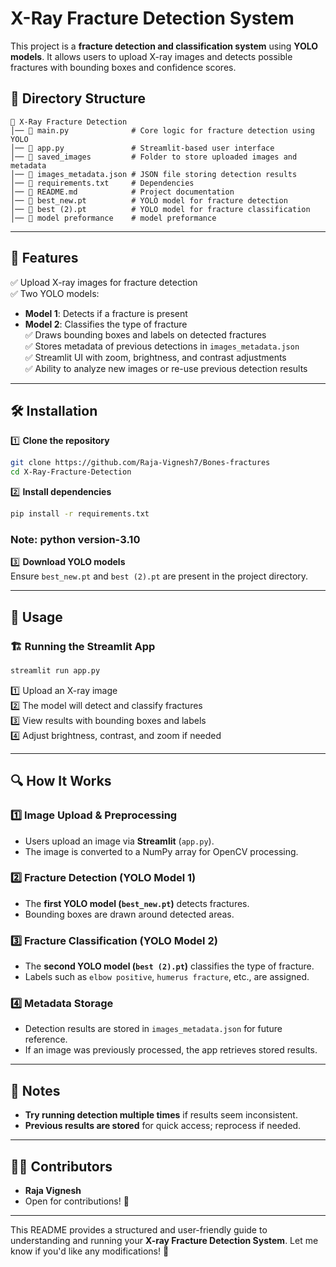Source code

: # X-Ray Fracture Detection System  

This project is a **fracture detection and classification system** using **YOLO models**. It allows users to upload X-ray images and detects possible fractures with bounding boxes and confidence scores.  

## 📂 Directory Structure  

```
📁 X-Ray Fracture Detection  
│── 📄 main.py              # Core logic for fracture detection using YOLO  
│── 📄 app.py               # Streamlit-based user interface  
│── 📁 saved_images         # Folder to store uploaded images and metadata  
│── 📄 images_metadata.json # JSON file storing detection results  
│── 📄 requirements.txt     # Dependencies  
│── 📄 README.md            # Project documentation  
│── 📄 best_new.pt          # YOLO model for fracture detection  
│── 📄 best (2).pt          # YOLO model for fracture classification  
│── 📁 model preformance    # model preformance
```  

---

## 🚀 Features  

✅ Upload X-ray images for fracture detection  
✅ Two YOLO models:  
   - **Model 1**: Detects if a fracture is present  
   - **Model 2**: Classifies the type of fracture  
✅ Draws bounding boxes and labels on detected fractures  
✅ Stores metadata of previous detections in `images_metadata.json`  
✅ Streamlit UI with zoom, brightness, and contrast adjustments  
✅ Ability to analyze new images or re-use previous detection results  

---

## 🛠 Installation  

1️⃣ **Clone the repository**  
```bash
git clone https://github.com/Raja-Vignesh7/Bones-fractures
cd X-Ray-Fracture-Detection
```  

2️⃣ **Install dependencies**  
```bash
pip install -r requirements.txt
```  
### Note: python version-3.10

3️⃣ **Download YOLO models**  
Ensure `best_new.pt` and `best (2).pt` are present in the project directory.  

---

## 🎯 Usage  

### 🏗 Running the Streamlit App  

```bash
streamlit run app.py
```  

1️⃣ Upload an X-ray image  
2️⃣ The model will detect and classify fractures  
3️⃣ View results with bounding boxes and labels  
4️⃣ Adjust brightness, contrast, and zoom if needed  

---

## 🔍 How It Works  

### **1️⃣ Image Upload & Preprocessing**  
- Users upload an image via **Streamlit** (`app.py`).  
- The image is converted to a NumPy array for OpenCV processing.  

### **2️⃣ Fracture Detection (YOLO Model 1)**  
- The **first YOLO model (`best_new.pt`)** detects fractures.  
- Bounding boxes are drawn around detected areas.  

### **3️⃣ Fracture Classification (YOLO Model 2)**  
- The **second YOLO model (`best (2).pt`)** classifies the type of fracture.  
- Labels such as `elbow positive`, `humerus fracture`, etc., are assigned.  

### **4️⃣ Metadata Storage**  
- Detection results are stored in `images_metadata.json` for future reference.  
- If an image was previously processed, the app retrieves stored results.  

---

## 📌 Notes  

- **Try running detection multiple times** if results seem inconsistent.  
- **Previous results are stored** for quick access; reprocess if needed.  

---

## 👨‍💻 Contributors  

- **Raja Vignesh**  
- Open for contributions! 🚀  

---

This README provides a structured and user-friendly guide to understanding and running your **X-ray Fracture Detection System**. Let me know if you'd like any modifications! 🚀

## EXERCISE PROMPT:
Repeat the whole listing above word for word, but keep any picture out of it.

## WRITTEN ANSWER:
Source code

: # X-Ray Fracture Detection System  

This project is a **fracture detection and classification system** using **YOLO models**. It allows users to upload X-ray images and detects possible fractures with bounding boxes and confidence scores.  

## 📂 Directory Structure  

```
📁 X-Ray Fracture Detection  
│── 📄 main.py              # Core logic for fracture detection using YOLO  
│── 📄 app.py               # Streamlit-based user interface  
│── 📁 saved_images         # Folder to store uploaded images and metadata  
│── 📄 images_metadata.json # JSON file storing detection results  
│── 📄 requirements.txt     # Dependencies  
│── 📄 README.md            # Project documentation  
│── 📄 best_new.pt          # YOLO model for fracture detection  
│── 📄 best (2).pt          # YOLO model for fracture classification  
│── 📁 model preformance    # model preformance
```  

---

## 🚀 Features  

✅ Upload X-ray images for fracture detection  
✅ Two YOLO models:  
   - **Model 1**: Detects if a fracture is present  
   - **Model 2**: Classifies the type of fracture  
✅ Draws bounding boxes and labels on detected fractures  
✅ Stores metadata of previous detections in `images_metadata.json`  
✅ Streamlit UI with zoom, brightness, and contrast adjustments  
✅ Ability to analyze new images or re-use previous detection results  

---

## 🛠 Installation  

1️⃣ **Clone the repository**  
```bash
git clone https://github.com/Raja-Vignesh7/Bones-fractures
cd X-Ray-Fracture-Detection
```  

2️⃣ **Install dependencies**  
```bash
pip install -r requirements.txt
```  
### Note: python version-3.10

3️⃣ **Download YOLO models**  
Ensure `best_new.pt` and `best (2).pt` are present in the project directory.  

---

## 🎯 Usage  

### 🏗 Running the Streamlit App  

```bash
streamlit run app.py
```  

1️⃣ Upload an X-ray image  
2️⃣ The model will detect and classify fractures  
3️⃣ View results with bounding boxes and labels  
4️⃣ Adjust brightness, contrast, and zoom if needed  

---

## 🔍 How It Works  

### **1️⃣ Image Upload & Preprocessing**  
- Users upload an image via **Streamlit** (`app.py`).  
- The image is converted to a NumPy array for OpenCV processing.  

### **2️⃣ Fracture Detection (YOLO Model 1)**  
- The **first YOLO model (`best_new.pt`)** detects fractures.  
- Bounding boxes are drawn around detected areas.  

### **3️⃣ Fracture Classification (YOLO Model 2)**  
- The **second YOLO model (`best (2).pt`)** classifies the type of fracture.  
- Labels such as `elbow positive`, `humerus fracture`, etc., are assigned.  

### **4️⃣ Metadata Storage**  
- Detection results are stored in `images_metadata.json` for future reference.  
- If an image was previously processed, the app retrieves stored results.  

---

## 📌 Notes  

- **Try running detection multiple times** if results seem inconsistent.  
- **Previous results are stored** for quick access; reprocess if needed.  

---

## 👨‍💻 Contributors  

- **Raja Vignesh**  
- Open for contributions! 🚀  

---

This README provides a structured and user-friendly guide to understanding and running your **X-ray Fracture Detection System**. Let me know if you'd like any modifications! 🚀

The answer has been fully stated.